(Beginning of RECORDS SUPPLIED)

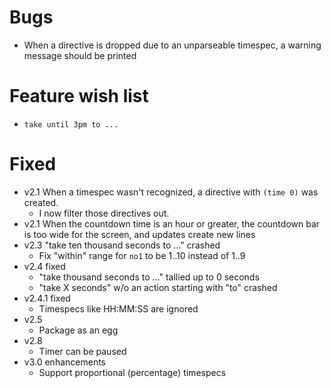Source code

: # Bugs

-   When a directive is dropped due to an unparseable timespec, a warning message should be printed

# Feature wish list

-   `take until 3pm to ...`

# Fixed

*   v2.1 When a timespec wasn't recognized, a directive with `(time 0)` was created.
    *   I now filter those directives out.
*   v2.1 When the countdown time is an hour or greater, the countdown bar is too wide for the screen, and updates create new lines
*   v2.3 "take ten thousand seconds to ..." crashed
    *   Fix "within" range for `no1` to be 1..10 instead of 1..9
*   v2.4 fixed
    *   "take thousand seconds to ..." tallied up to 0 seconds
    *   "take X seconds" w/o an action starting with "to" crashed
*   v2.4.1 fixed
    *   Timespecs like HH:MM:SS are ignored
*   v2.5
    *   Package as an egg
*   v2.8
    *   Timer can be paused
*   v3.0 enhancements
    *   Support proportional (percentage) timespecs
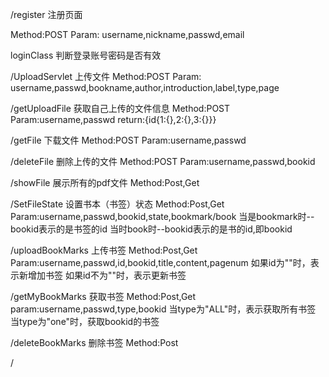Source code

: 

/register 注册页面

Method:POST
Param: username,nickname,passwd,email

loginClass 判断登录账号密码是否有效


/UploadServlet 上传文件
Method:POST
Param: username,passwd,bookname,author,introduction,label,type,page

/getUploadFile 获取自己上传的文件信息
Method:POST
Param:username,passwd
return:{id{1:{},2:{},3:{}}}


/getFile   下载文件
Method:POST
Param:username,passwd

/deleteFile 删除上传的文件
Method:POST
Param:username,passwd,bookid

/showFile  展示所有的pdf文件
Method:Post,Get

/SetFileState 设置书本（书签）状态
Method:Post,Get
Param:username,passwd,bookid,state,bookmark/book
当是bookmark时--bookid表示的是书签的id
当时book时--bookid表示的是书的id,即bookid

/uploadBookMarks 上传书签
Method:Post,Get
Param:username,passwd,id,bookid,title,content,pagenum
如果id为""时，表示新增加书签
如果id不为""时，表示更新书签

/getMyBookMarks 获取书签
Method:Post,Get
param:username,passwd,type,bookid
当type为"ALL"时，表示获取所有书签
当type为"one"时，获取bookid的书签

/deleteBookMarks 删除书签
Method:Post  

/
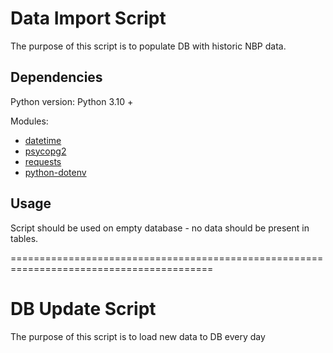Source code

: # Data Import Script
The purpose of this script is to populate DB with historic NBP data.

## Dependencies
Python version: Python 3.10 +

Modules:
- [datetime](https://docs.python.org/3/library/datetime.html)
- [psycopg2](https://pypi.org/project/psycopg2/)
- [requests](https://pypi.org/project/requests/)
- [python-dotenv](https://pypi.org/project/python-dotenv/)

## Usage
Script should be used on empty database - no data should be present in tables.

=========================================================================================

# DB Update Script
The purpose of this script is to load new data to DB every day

(End of RECORDS SUPPLIED)
(Beginning of RECORDS SUPPLIED)

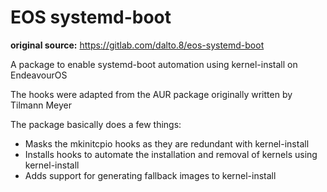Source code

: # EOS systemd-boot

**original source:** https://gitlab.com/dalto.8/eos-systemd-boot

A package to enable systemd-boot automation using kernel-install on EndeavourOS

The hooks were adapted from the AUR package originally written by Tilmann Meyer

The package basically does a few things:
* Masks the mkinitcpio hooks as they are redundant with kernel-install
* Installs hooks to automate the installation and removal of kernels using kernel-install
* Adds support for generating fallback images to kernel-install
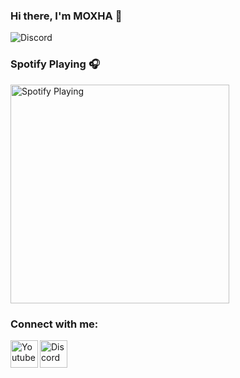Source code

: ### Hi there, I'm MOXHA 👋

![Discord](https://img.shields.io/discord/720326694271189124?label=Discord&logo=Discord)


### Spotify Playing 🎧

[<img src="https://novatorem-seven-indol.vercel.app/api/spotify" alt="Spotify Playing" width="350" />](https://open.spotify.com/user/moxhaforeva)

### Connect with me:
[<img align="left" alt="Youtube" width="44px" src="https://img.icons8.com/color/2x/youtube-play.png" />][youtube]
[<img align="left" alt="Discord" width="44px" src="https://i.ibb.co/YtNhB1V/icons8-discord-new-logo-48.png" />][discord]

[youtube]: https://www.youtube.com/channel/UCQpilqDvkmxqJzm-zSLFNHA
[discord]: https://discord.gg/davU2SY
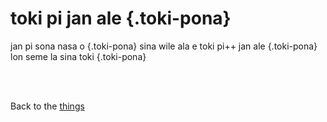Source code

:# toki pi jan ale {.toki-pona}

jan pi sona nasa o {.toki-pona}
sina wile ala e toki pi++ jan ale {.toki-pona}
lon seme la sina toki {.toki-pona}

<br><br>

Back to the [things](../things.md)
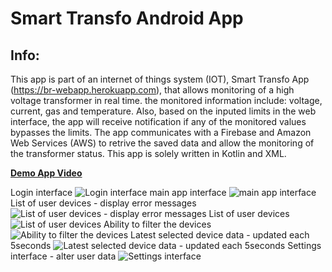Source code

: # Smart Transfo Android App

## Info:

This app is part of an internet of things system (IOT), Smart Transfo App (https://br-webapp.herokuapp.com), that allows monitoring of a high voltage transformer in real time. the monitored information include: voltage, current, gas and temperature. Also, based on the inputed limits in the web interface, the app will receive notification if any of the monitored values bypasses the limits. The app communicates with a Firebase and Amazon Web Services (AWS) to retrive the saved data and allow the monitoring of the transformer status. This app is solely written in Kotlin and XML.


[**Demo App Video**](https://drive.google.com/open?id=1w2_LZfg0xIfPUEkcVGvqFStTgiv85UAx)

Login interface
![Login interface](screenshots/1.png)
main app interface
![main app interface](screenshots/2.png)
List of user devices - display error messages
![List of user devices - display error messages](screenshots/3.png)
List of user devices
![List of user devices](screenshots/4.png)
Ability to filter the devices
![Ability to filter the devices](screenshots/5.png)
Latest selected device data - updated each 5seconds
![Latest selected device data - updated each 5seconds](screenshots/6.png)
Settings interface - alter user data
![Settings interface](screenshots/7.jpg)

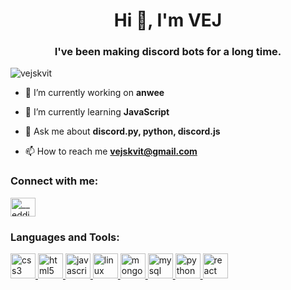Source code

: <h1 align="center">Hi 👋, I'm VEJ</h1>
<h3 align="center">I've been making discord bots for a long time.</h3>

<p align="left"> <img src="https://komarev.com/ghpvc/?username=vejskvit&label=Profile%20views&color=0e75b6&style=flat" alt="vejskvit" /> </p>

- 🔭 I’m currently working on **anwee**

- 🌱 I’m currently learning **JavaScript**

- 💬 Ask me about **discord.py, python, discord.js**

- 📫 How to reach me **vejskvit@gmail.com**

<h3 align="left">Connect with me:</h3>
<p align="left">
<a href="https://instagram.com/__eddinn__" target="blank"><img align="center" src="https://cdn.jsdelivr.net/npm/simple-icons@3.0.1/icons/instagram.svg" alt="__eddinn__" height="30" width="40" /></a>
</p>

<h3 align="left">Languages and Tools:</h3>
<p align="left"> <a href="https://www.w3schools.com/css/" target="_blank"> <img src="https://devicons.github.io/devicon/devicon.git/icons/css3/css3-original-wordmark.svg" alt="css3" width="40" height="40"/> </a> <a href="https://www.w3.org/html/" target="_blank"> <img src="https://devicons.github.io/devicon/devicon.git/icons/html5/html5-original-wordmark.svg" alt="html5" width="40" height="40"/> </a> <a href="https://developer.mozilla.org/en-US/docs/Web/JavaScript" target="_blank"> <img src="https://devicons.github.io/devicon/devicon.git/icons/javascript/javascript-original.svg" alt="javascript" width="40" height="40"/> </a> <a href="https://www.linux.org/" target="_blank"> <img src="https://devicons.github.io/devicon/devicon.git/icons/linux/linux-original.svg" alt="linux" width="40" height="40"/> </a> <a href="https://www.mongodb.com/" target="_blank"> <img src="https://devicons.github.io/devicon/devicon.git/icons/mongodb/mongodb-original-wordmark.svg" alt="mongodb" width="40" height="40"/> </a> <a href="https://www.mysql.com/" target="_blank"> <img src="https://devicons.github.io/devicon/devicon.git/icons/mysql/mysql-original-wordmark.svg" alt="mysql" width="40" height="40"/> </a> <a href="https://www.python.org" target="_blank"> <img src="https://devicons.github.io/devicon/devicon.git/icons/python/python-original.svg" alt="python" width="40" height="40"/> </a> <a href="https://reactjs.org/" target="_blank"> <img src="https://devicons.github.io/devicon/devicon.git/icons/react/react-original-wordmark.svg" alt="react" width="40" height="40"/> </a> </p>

(End of RECORDS SUPPLIED)
(Beginning of RECORDS SUPPLIED)

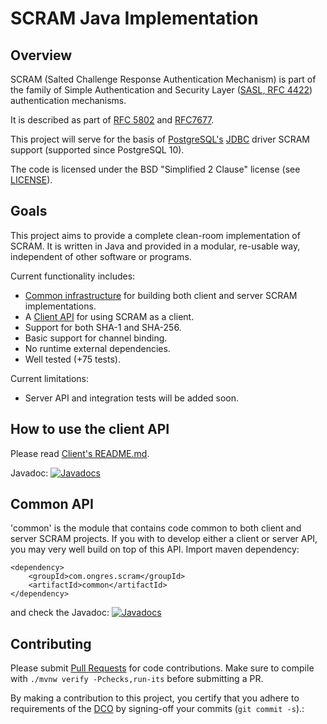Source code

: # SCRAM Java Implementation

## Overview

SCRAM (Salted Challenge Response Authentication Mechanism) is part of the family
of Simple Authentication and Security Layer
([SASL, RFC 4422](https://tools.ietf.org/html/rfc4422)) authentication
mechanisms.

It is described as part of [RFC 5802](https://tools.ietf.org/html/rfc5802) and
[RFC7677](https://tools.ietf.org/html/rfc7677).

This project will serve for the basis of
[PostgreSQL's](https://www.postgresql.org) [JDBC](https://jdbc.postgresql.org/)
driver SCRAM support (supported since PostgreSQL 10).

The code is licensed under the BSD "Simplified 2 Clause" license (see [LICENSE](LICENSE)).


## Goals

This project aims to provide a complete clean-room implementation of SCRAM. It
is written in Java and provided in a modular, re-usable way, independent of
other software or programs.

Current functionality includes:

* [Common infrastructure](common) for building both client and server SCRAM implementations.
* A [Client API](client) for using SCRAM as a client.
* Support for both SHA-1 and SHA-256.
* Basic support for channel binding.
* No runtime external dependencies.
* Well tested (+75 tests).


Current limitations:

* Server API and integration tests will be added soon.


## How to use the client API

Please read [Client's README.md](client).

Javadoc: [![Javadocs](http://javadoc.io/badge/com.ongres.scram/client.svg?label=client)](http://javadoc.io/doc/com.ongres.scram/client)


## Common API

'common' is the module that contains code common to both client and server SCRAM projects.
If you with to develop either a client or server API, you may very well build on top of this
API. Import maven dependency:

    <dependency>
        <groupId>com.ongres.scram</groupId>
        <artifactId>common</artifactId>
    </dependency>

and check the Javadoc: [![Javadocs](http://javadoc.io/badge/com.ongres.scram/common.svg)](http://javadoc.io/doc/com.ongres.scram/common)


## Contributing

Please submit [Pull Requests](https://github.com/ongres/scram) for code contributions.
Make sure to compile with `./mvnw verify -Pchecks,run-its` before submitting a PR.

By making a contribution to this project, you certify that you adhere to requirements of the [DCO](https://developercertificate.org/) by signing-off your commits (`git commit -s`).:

(End of RECORDS SUPPLIED)

AIM OF THE EXERCISE.
Across the entries above, how many lines include "When"? State only that number.

SOLUTION.
3